Lake Street business owners continue to cleanup, guard buildings after unrest

Dozens of businesses along Lake Street in south Minneapolis have been looted and damaged by rioters since the killing of George Floyd. 

“We’ve been sleeping here,” said Bobby Awaijane, whose family has owned a gas station on the corner of Lake St. and 17th Ave. for 17 years. 

Before they started standing guard 24/7, in Thursday night, looters broke into their store even after they boarded it up with plywood. From home Awaijane says he and his parents watched dozens of people break in, taking what they want and destroying almost everything inside the store. 

“You feel kind of useless; you can’t really do anything about it. You’re just watching the store get destroyed,” Awaijane said. 

He said the next morning when they went to assess the damage, neighbors had already started cleaning up the mess. He says since then, he’s seen an outpouring of support from their community. 

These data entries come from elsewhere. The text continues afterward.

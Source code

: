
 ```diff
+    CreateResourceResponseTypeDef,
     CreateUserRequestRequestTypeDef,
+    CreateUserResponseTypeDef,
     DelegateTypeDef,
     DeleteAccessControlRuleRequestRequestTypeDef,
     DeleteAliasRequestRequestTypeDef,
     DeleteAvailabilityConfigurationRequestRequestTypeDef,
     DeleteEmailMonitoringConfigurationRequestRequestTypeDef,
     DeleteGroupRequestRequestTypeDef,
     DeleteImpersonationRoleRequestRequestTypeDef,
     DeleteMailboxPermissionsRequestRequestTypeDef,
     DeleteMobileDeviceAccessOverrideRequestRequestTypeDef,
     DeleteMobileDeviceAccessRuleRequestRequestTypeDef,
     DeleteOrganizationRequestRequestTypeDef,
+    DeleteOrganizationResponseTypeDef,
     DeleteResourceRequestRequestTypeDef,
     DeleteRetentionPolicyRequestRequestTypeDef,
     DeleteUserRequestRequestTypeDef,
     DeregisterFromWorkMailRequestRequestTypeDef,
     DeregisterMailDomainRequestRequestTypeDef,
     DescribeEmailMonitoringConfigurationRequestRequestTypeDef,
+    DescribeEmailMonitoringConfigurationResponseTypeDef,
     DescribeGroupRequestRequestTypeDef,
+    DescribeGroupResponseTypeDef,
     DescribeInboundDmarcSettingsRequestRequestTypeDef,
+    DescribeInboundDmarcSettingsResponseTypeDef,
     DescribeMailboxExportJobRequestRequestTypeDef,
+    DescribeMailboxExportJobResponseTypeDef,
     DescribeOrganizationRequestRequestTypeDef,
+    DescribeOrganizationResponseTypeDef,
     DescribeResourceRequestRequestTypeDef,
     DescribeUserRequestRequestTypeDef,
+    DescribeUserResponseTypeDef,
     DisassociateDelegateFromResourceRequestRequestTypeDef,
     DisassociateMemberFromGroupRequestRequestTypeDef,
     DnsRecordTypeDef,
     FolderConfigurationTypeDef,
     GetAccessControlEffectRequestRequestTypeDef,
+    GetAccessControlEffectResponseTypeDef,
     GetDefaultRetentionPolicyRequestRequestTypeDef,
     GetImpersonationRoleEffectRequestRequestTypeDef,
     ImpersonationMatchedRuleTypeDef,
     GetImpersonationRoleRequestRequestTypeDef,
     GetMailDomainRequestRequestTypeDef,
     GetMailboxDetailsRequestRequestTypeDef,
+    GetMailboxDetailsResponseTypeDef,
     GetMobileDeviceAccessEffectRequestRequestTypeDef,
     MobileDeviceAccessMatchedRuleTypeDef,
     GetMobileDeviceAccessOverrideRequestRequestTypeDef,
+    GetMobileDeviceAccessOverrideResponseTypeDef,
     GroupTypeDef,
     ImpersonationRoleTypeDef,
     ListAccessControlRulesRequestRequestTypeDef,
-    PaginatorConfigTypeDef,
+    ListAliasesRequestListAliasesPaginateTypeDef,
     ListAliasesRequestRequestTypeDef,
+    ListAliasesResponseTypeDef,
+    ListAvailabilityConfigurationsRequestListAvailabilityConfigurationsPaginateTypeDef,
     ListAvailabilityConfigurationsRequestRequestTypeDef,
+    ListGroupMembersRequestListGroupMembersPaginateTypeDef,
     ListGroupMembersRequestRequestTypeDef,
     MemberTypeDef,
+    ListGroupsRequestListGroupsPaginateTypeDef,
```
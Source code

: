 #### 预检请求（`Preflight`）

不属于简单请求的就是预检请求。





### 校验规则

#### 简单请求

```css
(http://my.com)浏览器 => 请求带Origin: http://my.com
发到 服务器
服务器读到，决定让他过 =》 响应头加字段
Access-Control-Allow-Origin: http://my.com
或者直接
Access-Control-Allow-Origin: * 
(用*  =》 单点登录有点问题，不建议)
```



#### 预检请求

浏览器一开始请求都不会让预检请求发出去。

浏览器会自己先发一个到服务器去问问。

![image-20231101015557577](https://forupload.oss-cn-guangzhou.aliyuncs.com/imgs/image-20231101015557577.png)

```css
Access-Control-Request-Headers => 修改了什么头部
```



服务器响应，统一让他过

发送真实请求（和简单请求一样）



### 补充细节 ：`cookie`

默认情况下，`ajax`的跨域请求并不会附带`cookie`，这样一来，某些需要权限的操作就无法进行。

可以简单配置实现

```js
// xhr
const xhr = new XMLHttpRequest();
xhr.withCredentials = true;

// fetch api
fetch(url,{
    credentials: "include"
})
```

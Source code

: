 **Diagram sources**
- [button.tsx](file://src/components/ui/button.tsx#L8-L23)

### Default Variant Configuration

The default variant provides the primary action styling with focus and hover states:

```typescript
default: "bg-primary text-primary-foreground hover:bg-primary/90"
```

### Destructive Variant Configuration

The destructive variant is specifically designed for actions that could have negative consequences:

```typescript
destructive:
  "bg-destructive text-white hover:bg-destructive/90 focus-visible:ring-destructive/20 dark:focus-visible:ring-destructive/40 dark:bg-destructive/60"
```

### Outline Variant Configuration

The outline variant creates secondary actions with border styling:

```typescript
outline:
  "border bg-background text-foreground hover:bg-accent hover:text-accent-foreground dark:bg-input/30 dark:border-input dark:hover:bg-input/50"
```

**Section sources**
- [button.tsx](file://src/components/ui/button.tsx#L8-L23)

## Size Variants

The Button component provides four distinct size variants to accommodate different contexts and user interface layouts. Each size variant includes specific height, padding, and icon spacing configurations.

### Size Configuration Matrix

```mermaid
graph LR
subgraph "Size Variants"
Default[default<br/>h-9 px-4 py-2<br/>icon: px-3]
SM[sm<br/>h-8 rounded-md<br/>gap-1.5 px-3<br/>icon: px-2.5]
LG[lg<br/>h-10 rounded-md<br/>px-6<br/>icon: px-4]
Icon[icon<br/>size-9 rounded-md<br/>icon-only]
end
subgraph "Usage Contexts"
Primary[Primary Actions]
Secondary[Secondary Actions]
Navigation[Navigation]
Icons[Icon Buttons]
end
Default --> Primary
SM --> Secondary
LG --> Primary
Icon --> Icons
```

“We have people helping us guard this place from people trying to burn it down and we didn’t even ask them. They came on their own so it’s just a lot of support,” Awaijane said.

Down the street, the manager of a small market on the corner of Lake St. and Park Ave. says he’s been sleeping at the store every night for a week to keep watch. 

“I’m very, very, very tired,” Hussain Aloshari said. 

Across the street from him, Cindy Thompson, who manages a car wash says she and others in the neighborhood are grateful they’re still open. 

“I’m just so happy that we could open because there are so many businesses around here that can’t, and I’m kind of teary eyed about that,” Thompson said. 

She says looters broke a few of their windows and stole air fresheners and wet vacuums. 

Many business owners along Lake Street say despite all of the destruction and chaos in the last week, together, they’ll build a better future. 

“We’re coming back baby, we’re not going to let them get us down. We’re coming back,” Thompson said.